A teologia devia aprender a falar de Deus com a arte e a
psicologia, para que as pessoas desejassem a experiência de Deus, para
que fossem tocadas no seu coração. A questão de Deus é uma questão
central para o Homem de hoje. Pois aí reside a questão de o Homem ser
saudável e puro. Deus - como diz C.C. Jung - é o arquétipo mais forte.

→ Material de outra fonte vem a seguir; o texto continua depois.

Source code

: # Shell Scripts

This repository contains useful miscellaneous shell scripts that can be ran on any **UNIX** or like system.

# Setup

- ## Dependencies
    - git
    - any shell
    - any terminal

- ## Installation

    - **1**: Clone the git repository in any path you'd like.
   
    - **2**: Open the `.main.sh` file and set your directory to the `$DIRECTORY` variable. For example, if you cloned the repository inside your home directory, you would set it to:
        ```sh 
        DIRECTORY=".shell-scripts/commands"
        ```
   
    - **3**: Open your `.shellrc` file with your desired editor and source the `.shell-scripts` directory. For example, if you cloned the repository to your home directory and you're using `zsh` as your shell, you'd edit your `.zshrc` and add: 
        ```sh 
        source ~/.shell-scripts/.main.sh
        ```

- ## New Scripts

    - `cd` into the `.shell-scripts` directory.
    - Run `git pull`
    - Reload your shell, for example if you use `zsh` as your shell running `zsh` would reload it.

Se este arquétipo for silenciado, o Homem não consegue encontrar a sua
própria essência. Sem Deus, a vida humana não resulta. Muitas vezes o
discurso da Igreja é banal, julga saber tudo melhor que os outros, sem
indícios do mistério, do indizível. S. Bento convida-nos não só a falar
de Deus, mas a dar a entender que a nossa vida sem Deus se torna
incompreensível. Convida-nos a fazer com que a nossa vida mostre aos
outros a existência de Deus.
-------------------------* É monge beneditino alemão, doutor em Teologia e administra a abadia beneditina de Münsterschwarzach.